Yeşil Sol Parti MYK’den konu ile ilgili yazılı açıklama yapıldı. Partinin açıklaması şöyle:

“İki taraf arasında süren savaşta sivillerin katledilmesini, cenazelere ve rehinelere işkence edilmesini, yaşam alanlarının bombalanmasını asla kabul etmiyoruz, bir an önce tarafları bu ölüm ve kıyım yarışından vazgeçmeye çağırıyoruz. Dün sabah saatlerinden beri yaşanan çatışmalarda sivillerin açıkça hedef alınması iki halk arasında düşmanlığı derinleştirmektedir. Muhatabı kim olursa olsun sivillere dönük bütün saldırıları asla kabul etmediğimizi bir kez daha tüm dünya kamuoyuyla paylaşıyoruz. Savaşlarda kadının bedenine yönelmiş erkek şiddetine dönüşen vahşetin hiç bir koşulda haklı bir gerekçesi olamaz.”

“Ateşi ateşle söndürmek mümkün değildir”      

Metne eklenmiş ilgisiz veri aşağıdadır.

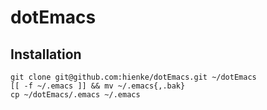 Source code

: # dotEmacs

## Installation
    git clone git@github.com:hienke/dotEmacs.git ~/dotEmacs
    [[ -f ~/.emacs ]] && mv ~/.emacs{,.bak}
    cp ~/dotEmacs/.emacs ~/.emacs
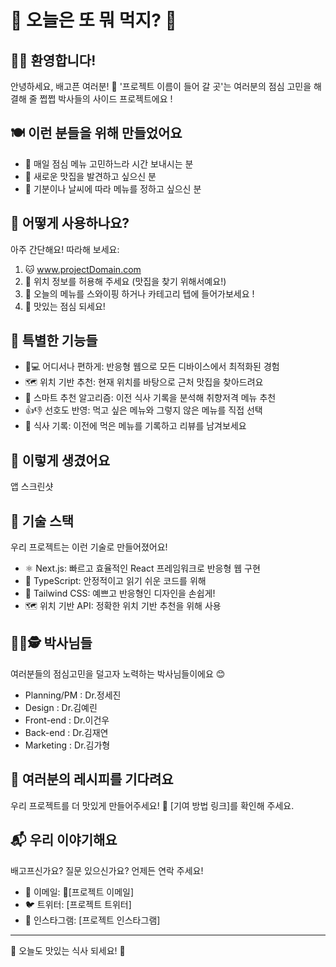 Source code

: # 🍱 오늘은 또 뭐 먹지? 🍱

## 🌈✨ 환영합니다! 

안녕하세요, 배고픈 여러분! 🤗
'프로젝트 이름이 들어 갈 곳'는 여러분의 점심 고민을 해결해 줄 쩝쩝 박사들의 사이드 프로젝트에요 !

## 🍽️ 이런 분들을 위해 만들었어요

- 🤔 매일 점심 메뉴 고민하느라 시간 보내시는 분
- 🍛 새로운 맛집을 발견하고 싶으신 분
- 🎲 기분이나 날씨에 따라 메뉴를 정하고 싶으신 분

## 🚀 어떻게 사용하나요?

아주 간단해요! 따라해 보세요:

1. 🐱 www.projectDomain.com
2. 🐶 위치 정보를 허용해 주세요 (맛집을 찾기 위해서예요!)
3. 🐰 오늘의 메뉴를 스와이핑 하거나 카테고리 텝에 들어가보세요 !
4. 🎉 맛있는 점심 되세요!

## 🌟 특별한 기능들

- 📱💻 어디서나 편하게: 반응형 웹으로 모든 디바이스에서 최적화된 경험
- 🗺️ 위치 기반 추천: 현재 위치를 바탕으로 근처 맛집을 찾아드려요
- 🧠 스마트 추천 알고리즘: 이전 식사 기록을 분석해 취향저격 메뉴 추천
- 👍👎 선호도 반영: 먹고 싶은 메뉴와 그렇지 않은 메뉴를 직접 선택
- 📅 식사 기록: 이전에 먹은 메뉴를 기록하고 리뷰를 남겨보세요

## 📸 이렇게 생겼어요

앱 스크린샷

## 🔧 기술 스택
우리 프로젝트는 이런 기술로 만들어졌어요!

- ⚛️  Next.js: 빠르고 효율적인 React 프레임워크로 반응형 웹 구현
- 📘 TypeScript: 안정적이고 읽기 쉬운 코드를 위해
- 🎨 Tailwind CSS: 예쁘고 반응형인 디자인을 손쉽게!
- 🗺️ 위치 기반 API: 정확한 위치 기반 추천을 위해 사용

## 🕵️‍♀️🕵️ 박사님들
여러분들의 점심고민을 덜고자 노력하는 박사님들이에요 😊
- Planning/PM : Dr.정세진
- Design : Dr.김예린
- Front-end : Dr.이건우
- Back-end : Dr.김재연
- Marketing : Dr.김가형


## 🍳 여러분의 레시피를 기다려요

우리 프로젝트를 더 맛있게 만들어주세요! 🤗
[기여 방법 링크]를 확인해 주세요.

## 📬 우리 이야기해요

배고프신가요? 질문 있으신가요? 언제든 연락 주세요!

- 📧 이메일: [프로젝트 이메일]
- 🐦 트위터: [프로젝트 트위터]
- 📸 인스타그램: [프로젝트 인스타그램]



---

🍕 오늘도 맛있는 식사 되세요! 🌮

Yeşil Sol Parti olarak, İsrail’in Filistin’i işgal etmesini reddediyoruz; Filistin halkının özgürlük mücadelesini savunacağız, savunmaya devam edeceğiz. Bölge devletleri başta olmak üzere bütün güçlere, iki tarafın da barışçıl çözümde ortaklaşması için gereken bütün çabaları göstermeye çağırıyoruz. Bizler, Filistin-İsrail arasında on yıllardır yaşanan savaş ve işgallerin neden olduğu şiddet ortamına karşı adil, demokratik çözümün ve barışın tarafıyız. Yaşanan son büyük savaşla birlikte, bir kez daha açığa çıkmıştır ki ateşi ateşle söndürmek mümkün değildir. Her acı, yeni bir acıyı çağırmakta; Ortadoğu halklarının yaşamını hedef almaktadır. Filistin-İsrail ilişkilerinin demokratik ve adil bir çözümle son bulması için başta Ortadoğu halkları olmak üzere tüm dünya halklarını barışın tarafı olmaya çağırıyoruz.

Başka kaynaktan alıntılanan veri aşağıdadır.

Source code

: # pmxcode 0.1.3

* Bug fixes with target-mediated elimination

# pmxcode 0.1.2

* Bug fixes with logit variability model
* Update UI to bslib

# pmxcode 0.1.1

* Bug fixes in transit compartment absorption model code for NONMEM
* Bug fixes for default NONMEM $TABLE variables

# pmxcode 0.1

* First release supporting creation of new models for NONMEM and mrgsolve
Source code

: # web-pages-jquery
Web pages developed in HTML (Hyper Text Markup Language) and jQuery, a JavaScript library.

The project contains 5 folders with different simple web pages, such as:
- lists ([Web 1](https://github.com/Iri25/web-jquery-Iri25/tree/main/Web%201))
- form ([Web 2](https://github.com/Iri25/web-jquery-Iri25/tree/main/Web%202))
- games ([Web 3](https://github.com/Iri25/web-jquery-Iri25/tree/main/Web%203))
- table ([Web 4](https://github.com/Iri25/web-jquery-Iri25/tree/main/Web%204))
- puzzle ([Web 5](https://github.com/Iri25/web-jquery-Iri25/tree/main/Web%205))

“Halkların ve bir arada barışçıl yaşamın tarafıyız”

Ortadoğu’daki temel iki mesele olan Filistin ve Kürt meselesi çözülmeden Ortadoğu’da sorunların çözülemeyeceğini yıllardır acı bir biçimde tecrübe ediyoruz. Ulus-devlet esaslı yaklaşımların sorunları derinleştirdiğini, halklar arasındaki düşmanlığı arttırdığını her çatışmada bir kez daha görüyoruz. Ortadoğu’da milliyetçi ve dini bölünmelerin bitimsiz acılara kapı araladığına inanıyoruz. Halkların binlerce yıl bir arada ve barışçıl yaşama deneyimine sahip olduğu bu coğrafyada huzuru tekrar tesis etmenin en doğru yolu demokratik ve barışçıl çözümü esas almaktır. Bizler Ortadoğu’da şiddetin, ölümün ve iktidarcı anlayışların değil; halkların ve bir arada barışçıl yaşamın tarafıyız. Üçüncü Yolda yürümek, demokratik ve barışçıl yaşamı bu topraklara hakim kılmak her zamankinden daha güçlü bir şekilde kendisini dayatmaktadır. Ortadoğu’nun yaşadığı yoğun gerginlik, çatışma ve savaşlar demokratik bir dönüşümü zorunlu kılmaktadır.

Filistin halkının özgürlük mücadelesinin yanında olduğumuzu; acılara son vermenin yolunun demokratik ve adil çözüm olduğunu bir kez daha ifade ediyoruz. Bu saldırılarda hayatını kaybeden Filistin ve İsrailli yurttaşların yakınlarına ve halklara baş sağlığı diliyoruz.”